Here is what Kelly himself had to say about it:
“On this flight, my fourth spaceflight, I also became the record holder for total days in space and single longest mission. A year is a long time to live without the human contact of loved ones, fresh air and gravity, to name a few. While science is at the core of this groundbreaking spaceflight, it also has been a test of human endurance.
Connections back on Earth are very important when isolated from the entire world for such a period of time, and I still have a way to go before I return to our planet. So, I look forward to connecting with you all back on spaceship Earth to talk about my experiences so far as I enter my countdown to when I will begin the riskiest part of this mission: coming home.”
The Reddit users asked Kelly pretty much anything and everything. From questions about health, to creepy occurrences, to rogue spaceships, Kelly provided answers and engaged the Reddit community from afar.

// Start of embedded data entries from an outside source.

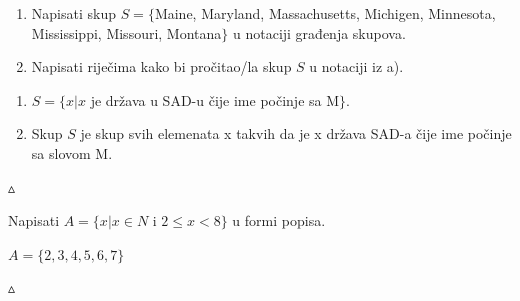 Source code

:\documentclass[a4paper,14pt,svgnames]{article}
\newcounter{counter}
\newcommand{\examplecounter}{\textbf{\refstepcounter{counter}PRIMJER \thecounter}}
\newcommand{\example}[3]{\begin{tcolorbox}[title=\large \examplecounter \hfill\small\textbf{"#1"}]
#2
\begin{tcolorbox}[title=\small \textbf{RJEŠENJE},colback=white]
\begin{center}
#3

\vspace{0.5em}\hfill $\vartriangle$
\end{center}
\end{tcolorbox}
\end{tcolorbox}}
\begin{document}
\example{Forma popisa u notaciji građenja skupova}{\begin{enumerate}[label=\alph*),leftmargin=0.5cm]
\item Napisati skup $S = \{$Maine, Maryland, Massachusetts, Michigen, Minnesota, Mississippi, Missouri, Montana$\}$ u notaciji građenja skupova.
\item Napisati riječima kako bi pročitao/la skup $S$ u notaciji iz a).
\end{enumerate}}{\begin{enumerate}[label=\alph*),leftmargin=0.5cm]
\item $S=\{x|x$ je država u SAD-u čije ime počinje sa M$\}$.
\item Skup $S$ je skup svih elemenata x takvih da je x država SAD-a čije ime počinje sa slovom M.
\end{enumerate}}

\example{Notacija građenja skupova u formi popisa}{Napisati $A=\{x|x\in N$ i $2\leqslant x<8\}$ u formi popisa.}{$A=\{2, 3, 4, 5, 6, 7\}$}
\end{document}
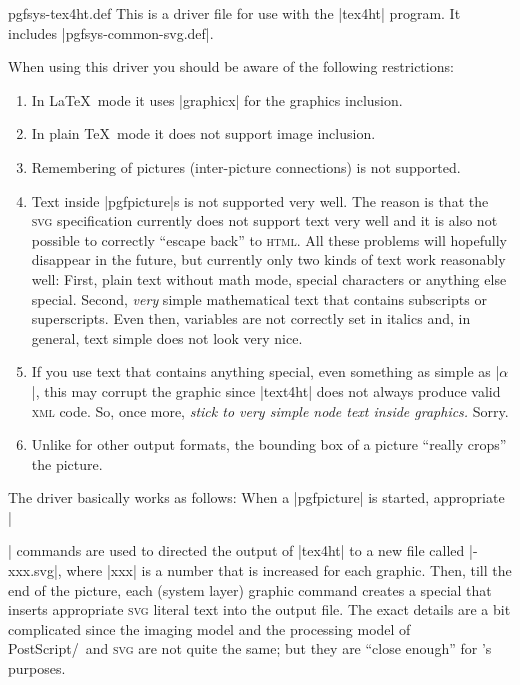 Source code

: \begin{filedescription}{pgfsys-tex4ht.def}
  This is a driver file for use with the |tex4ht| program. It includes
  |pgfsys-common-svg.def|.

  When using this driver you should be aware of the following
  restrictions: 
  \begin{enumerate}
  \item
    In \LaTeX\ mode it uses |graphicx| for the graphics
    inclusion.    
  \item
    In plain \TeX\ mode it does not support image inclusion.
  \item
    Remembering of pictures (inter-picture connections) is not
    supported. 
  \item
    Text inside |pgfpicture|s is not supported very well. The reason
    is that the \textsc{svg} specification currently does not support
    text very well and it is also not possible to correctly ``escape
    back'' to \textsc{html}. All these problems will hopefully
    disappear in the future, but currently only two kinds of text work
    reasonably well: First, plain text without math mode, special
    characters or anything else special. Second, \emph{very} simple
    mathematical text that contains subscripts or superscripts. Even
    then, variables are not correctly set in italics and, in general,
    text simple does not look very nice.
  \item
    If you use text that contains anything special, even something as
    simple as |$\alpha$|, this may corrupt the graphic since |text4ht|
    does not always produce valid \textsc{xml} code. So, once more,
    \emph{stick to very simple node text inside graphics.} Sorry.
  \item
    Unlike for other output formats, the bounding box of a picture
    ``really crops'' the picture.
  \end{enumerate}

  The driver basically works as follows: When a |{pgfpicture}| is
  started, appropriate |\special| commands are used to directed the
  output of |tex4ht| to a new file called |\jobname-xxx.svg|, where
  |xxx| is a number that is increased for each graphic. Then, till the
  end of the picture, each (system layer) graphic command creates a
  special that inserts appropriate \textsc{svg} literal text into the
  output file. The exact details are a bit complicated since the
  imaging model and the processing model of PostScript/\pdf\ and
  \textsc{svg} are not quite the same; but they are ``close enough''
  for \pgfname's purposes.
\end{filedescription}


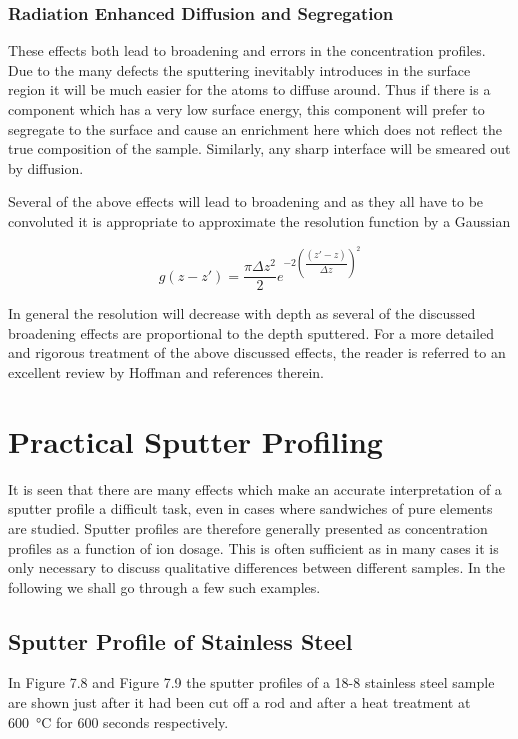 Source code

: \subsubsection{Radiation Enhanced Diffusion and Segregation}
These effects both lead to broadening and errors in the concentration profiles. Due to the many defects the sputtering inevitably introduces in the surface region it will be much easier for the atoms to diffuse around. Thus if there is a component which has a very low surface energy, this component will prefer to segregate to the surface and cause an enrichment here which does not reflect the true composition of the sample. Similarly, any sharp interface will be smeared out by diffusion.

Several of the above effects will lead to broadening and as they all have to be convoluted it is appropriate to approximate the resolution function by a Gaussian

\begin{equation}
g(z-z\prime)=\frac{\pi \Delta z^2}{2}e^{-2\left(\dfrac{(z\prime-z)}{\Delta z}\right)^2}
\end{equation}

In general the resolution will decrease with depth as several of the discussed broadening effects are proportional to the depth sputtered. For a more detailed and rigorous treatment of the above discussed effects, the reader is referred to an excellent review by Hoffman \cite{hoffman} and references therein.

\section{Practical Sputter Profiling}
It is seen that there are many effects which make an accurate interpretation of a sputter profile a difficult task, even in cases where sandwiches of pure elements are studied. Sputter profiles are therefore generally presented as concentration profiles as a function of ion dosage. This is often sufficient as in many cases it is only necessary to discuss qualitative differences between different samples. In the following we shall go through a few such examples.

\subsection{Sputter Profile of Stainless Steel}
In Figure 7.8 and Figure 7.9 the sputter profiles of a 18-8 stainless steel sample are shown just after it had been cut off a rod and after a heat treatment at \SI{600}{\degreeCelsius} for 600 seconds respectively.


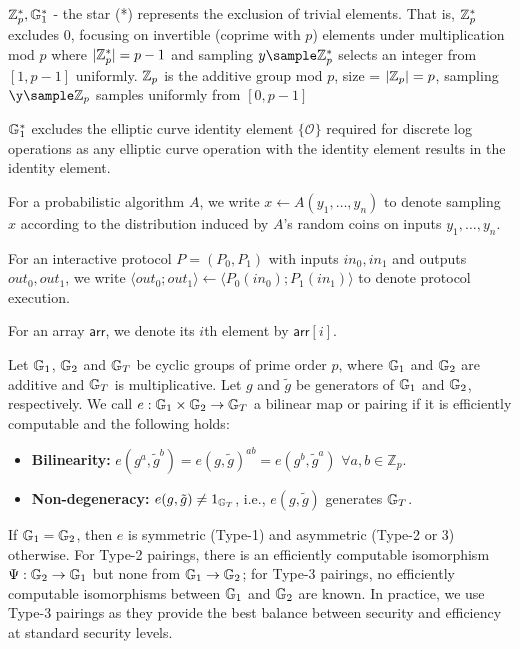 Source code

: $\mathbb{Z}_p^*, \mathbb{G}_1^*$ - the star (*) represents the exclusion of trivial elements. That is, $\mathbb{Z}_p^*$ excludes 0, focusing on invertible (coprime with $p$) elements under multiplication mod $p$ where $|\mathbb{Z}_p^*| = p-1$ and sampling $y \sample \Z_p^*$ selects an integer from $[1, p-1]$ uniformly. $\mathbb{Z}_p$ is the additive group mod $p$, size = $|\mathbb{Z}_p| = p$, sampling $\y \sample \Z_p$ samples uniformly from $[0, p-1]$

$\mathbb{G}_1^*$ excludes the elliptic curve identity element $\{\mathcal{O}\}$ required for discrete log operations as any elliptic curve operation with the identity element results in the identity element. 

For a probabilistic algorithm $A$, we write $x \leftarrow A(y_1,\ldots,y_n)$ to denote sampling $x$ according to the distribution induced by $A$'s random coins on inputs $y_1,\ldots,y_n$. 

For an interactive protocol $P = (P_0, P_1)$ with inputs $in_0, in_1$ and outputs $out_0, out_1$, we write $\langle out_0; out_1 \rangle \leftarrow \langle P_0(in_0); P_1(in_1) \rangle$ to denote protocol execution.

For an array $\mathsf{arr}$, we denote its $i$th element by $\mathsf{arr}[i]$.


\begin{definition}
Let $\mathbb{G}_1$, $\mathbb{G}_2$ and $\mathbb{G}_T$ be cyclic groups of prime order $p$, where $\mathbb{G}_1$ and $\mathbb{G}_2$ are additive and $\mathbb{G}_T$ is multiplicative. Let $g$ and $\tilde{g}$ be generators of $\mathbb{G}_1$ and $\mathbb{G}_2$, respectively. We call $e: \mathbb{G}_1 \times \mathbb{G}_2 \rightarrow \mathbb{G}_T$ a bilinear map or pairing if it is efficiently computable and the following holds:
\begin{itemize}
    \item \textbf{Bilinearity:} $e(g^a, \tilde{g}^b) = e(g, \tilde{g})^{ab} = e(g^b, \tilde{g}^a)$ $\forall a,b \in \mathbb{Z}_p$.
    \item \textbf{Non-degeneracy:} $e(g, \tilde{g}) \neq 1_{\mathbb{G}_T}$, i.e., $e(g, \tilde{g})$ generates $\mathbb{G}_T$.
\end{itemize}

\noindent If $\mathbb{G}_1 = \mathbb{G}_2$, then $e$ is symmetric (Type-1) and asymmetric (Type-2 or 3) otherwise. For Type-2 pairings, there is an efficiently computable isomorphism $\Psi: \mathbb{G}_2 \rightarrow \mathbb{G}_1$ but none from $\mathbb{G}_1 \rightarrow \mathbb{G}_2$; for Type-3 pairings, no efficiently computable isomorphisms between $\mathbb{G}_1$ and $\mathbb{G}_2$ are known. In practice, we use Type-3 pairings as they provide the best balance between security and efficiency at standard security levels.
\end{definition}


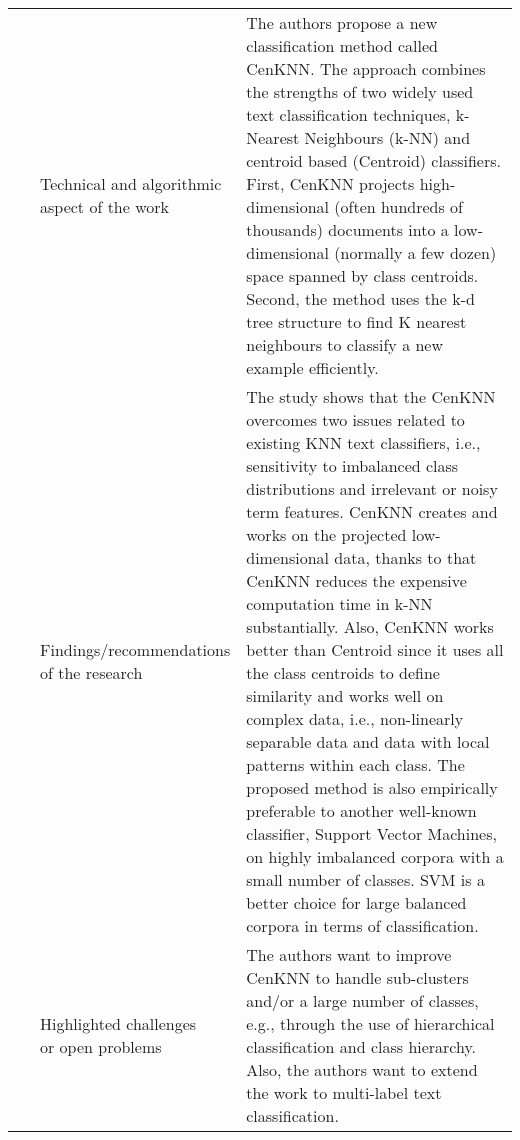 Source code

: \begin{landscape}
\begin{longtable}{lp{}p{}}
	\multirow{3}[0]{*}{~\citep{Pang2015}} & 
    \specialcell{Technical and algorithmic \\ aspect of the work} &
	The authors propose a new classification method called CenKNN. The approach combines the strengths of two widely used text classification techniques, k-Nearest Neighbours (k-NN) and centroid based (Centroid) classifiers. First, CenKNN projects high-dimensional (often hundreds of thousands) documents into a low-dimensional (normally a few dozen) space spanned by class centroids. Second, the method uses the k-d tree structure to find K nearest neighbours to classify a new example efficiently.
    \\ & 
    \specialcell{Findings/recommendations \\ of the research} & 
	The study shows that the CenKNN overcomes two issues related to existing KNN text classifiers, i.e., sensitivity to imbalanced class distributions and irrelevant or noisy term features. CenKNN creates and works on the projected low-dimensional data, thanks to that CenKNN reduces the expensive computation time in k-NN substantially. Also, CenKNN works better than Centroid since it uses all the class centroids to define similarity and works well on complex data, i.e., non-linearly separable data and data with local patterns within each class. The proposed method is also empirically preferable to another well-known classifier, Support Vector Machines, on highly imbalanced corpora with a small number of classes. SVM is a better choice for large balanced corpora in terms of classification.  
    \\ & 
    \specialcell{Highlighted challenges \\ or open problems} & 
	The authors want to improve CenKNN to handle sub-clusters and/or a large number of classes, e.g., through the use of hierarchical classification and class hierarchy. Also, the authors want to extend the work to multi-label text classification.
	\\
	

\end{longtable}
\end{landscape}

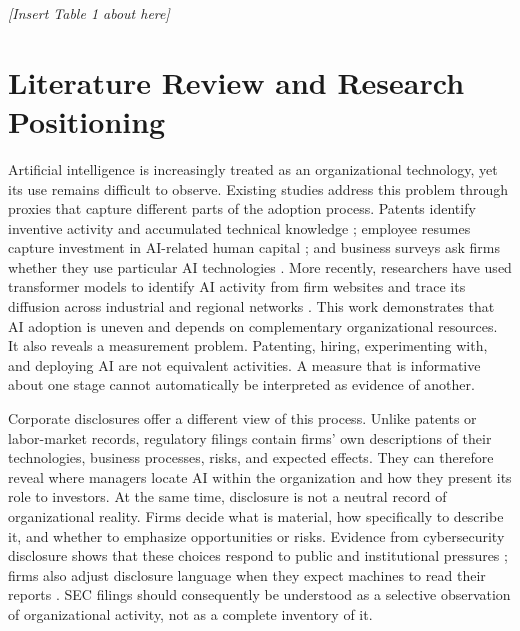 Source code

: \documentclass[12pt]{article}
\newcommand{\placement}[1]{%
  \begin{center}
    \vspace{0.5\baselineskip}
    \textit{[Insert #1 about here]}
    \vspace{0.5\baselineskip}
  \end{center}
}
\begin{document}
\placement{Table 1}

\section{Literature Review and Research Positioning}
\label{sec:literature}

Artificial intelligence is increasingly treated as an organizational
technology, yet its use remains difficult to observe. Existing studies address
this problem through proxies that capture different parts of the adoption
process. Patents identify inventive activity and accumulated technical
knowledge \citep{igna2023innovation}; employee resumes capture investment
in AI-related human capital \citep{babina2024growth}; and business surveys
ask firms whether they use particular AI technologies
\citep{mcelheran2024adoption}. More recently, researchers have used
transformer models to identify AI activity from firm websites and trace its
diffusion across industrial and regional networks
\citep{dahlke2024epidemic}. This work demonstrates that AI adoption is
uneven and depends on complementary organizational resources. It also reveals
a measurement problem. Patenting, hiring, experimenting with, and deploying AI
are not equivalent activities. A measure that is informative about one stage
cannot automatically be interpreted as evidence of another.

Corporate disclosures offer a different view of this process. Unlike patents
or labor-market records, regulatory filings contain firms' own descriptions of
their technologies, business processes, risks, and expected effects. They can
therefore reveal where managers locate AI within the organization and how they
present its role to investors. At the same time, disclosure is not a neutral
record of organizational reality. Firms decide what is material, how
specifically to describe it, and whether to emphasize opportunities or risks.
Evidence from cybersecurity disclosure shows that these choices respond to
public and institutional pressures \citep{darcy2022disclosures}; firms also
adjust disclosure language when they expect machines to read their reports
\citep{cao2023machine}. SEC filings should consequently be understood as a
selective observation of organizational activity, not as a complete inventory
of it.
\end{document}
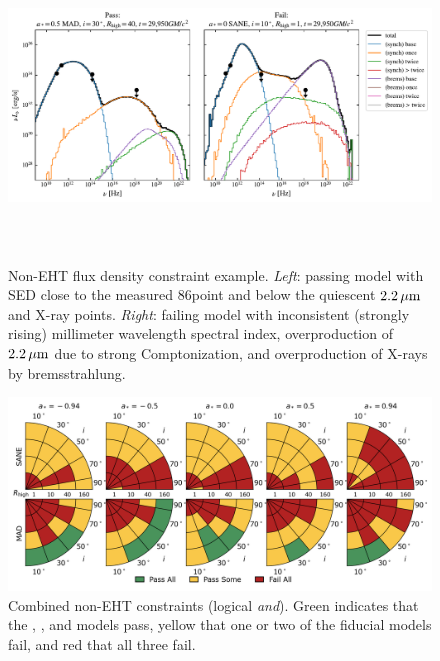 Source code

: \begin{figure}[h!]
  \centering
  \includegraphics[height=3.25in]{figures/passfail_sed.pdf}
  \caption{%
    Non-EHT flux density constraint example.
    \emph{Left}: passing model with SED close to the measured 86\GHz point and below the quiescent $2.2\,\mu\mathrm{m}$ and X-ray points.
    \emph{Right}: failing model with inconsistent (strongly rising) millimeter wavelength spectral index, overproduction of $2.2\,\mu\mathrm{m}$ due to strong Comptonization, and overproduction of X-rays by bremsstrahlung.}
  \label{fig:passfail_sed}
\end{figure}

\begin{figure}
  \centering
  \includegraphics[width=\textwidth]{./figures/Non_Interferometric_Constraints.png}
  \caption{Combined non-EHT constraints (logical {\em and}).
    Green indicates that the \kharma, \bhac, and \hamr models pass, yellow that one or two of the fiducial models fail, and red that all three fail.}
  \label{fig:non_eht_cuts}
\end{figure}


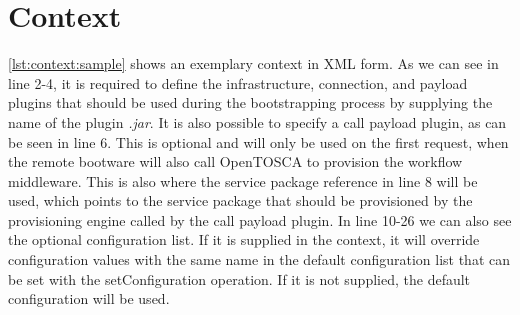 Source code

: \section{Context}
\label{implementation:context}

\vspace*{\baselineskip}

\autoref{lst:context:sample} shows an exemplary context in XML form.
As we can see in line 2-4, it is required to define the infrastructure, connection, and payload plugins that should be used during the bootstrapping process by supplying the name of the plugin \textit{.jar}.
It is also possible to specify a call payload plugin, as can be seen in line 6.
This is optional and will only be used on the first request, when the remote bootware will also call OpenTOSCA to provision the workflow middleware.
This is also where the service package reference in line 8 will be used, which points to the service package that should be provisioned by the provisioning engine called by the call payload plugin.
In line 10-26 we can also see the optional configuration list.
If it is supplied in the context, it will override configuration values with the same name in the default configuration list that can be set with the setConfiguration operation.
If it is not supplied, the default configuration will be used.
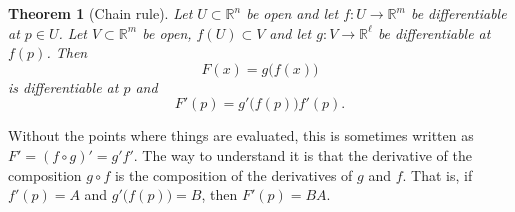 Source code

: \documentclass[12pt]{book}
\newcommand{\R}{{\mathbb{R}}}
\theoremstyle{plain}
\newtheorem{thm}{Theorem}[section]
\theoremstyle{remark}
\theoremstyle{definition}
\theoremstyle{exercise}
\theoremstyle{example}
\begin{document}
\begin{thm}[Chain rule]
Let $U \subset \R^n$ be open and let $f \colon U \to \R^m$ be
differentiable at $p \in U$.  Let $V \subset \R^m$ be open,
$f(U) \subset V$ and let $g \colon V \to \R^\ell$ be differentiable
at $f(p)$.  Then
\begin{equation*}
F(x) = g\bigl(f(x)\bigr)
\end{equation*}
is differentiable at $p$ and
\begin{equation*}
F'(p) = g'\bigl(f(p)\bigr) f'(p) .
\end{equation*}
\end{thm}

Without the points where things are evaluated, this is sometimes written as
$F' = {(f \circ g)}' = g' f'$.  The way to
understand it is that the derivative of the composition $g \circ f$
is the composition of the derivatives of $g$ and $f$.  That is, if
$f'(p) = A$ and $g'\bigl(f(p)\bigr) = B$, then $F'(p) = BA$.
\end{document}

Here are some of the highlights:
Doug_Lee: Why do you always have your arms folded?
Kelly: Your arms don’t hang by your side in space like they do on Earth because there is no gravity. It feels awkward to have them floating in front of me. It is just more comfortable to have them folded. I don’t even have them floating in my sleep, I put them in my sleeping bag.
Pighalf: Could you tell us something unusual about being in space that many people don’t think about?
Kelly: The calluses on your feet in space will eventually fall off. So, the bottoms of your feet become very soft like newborn baby feet. But the top of my feet develop rough alligator skin because I use the top of my feet to get around here on space station when using foot rails.
Engr89: Being up in space for an entire year is a LONG time. Have you noticed any effects on your body from weightlessness? Are your plans for recovery once you’re back on earth more intensive than traditional programs for other astronauts who only go up for shorter time periods?
Kelly: Good question. Yeah, there are a lot of changes that happen. Some of them you can’t see, cause it’s your eyes! Probably too many changes to go into detail here. I think my rehab plan is the same as if I were here for 6 months, but I’m not positive.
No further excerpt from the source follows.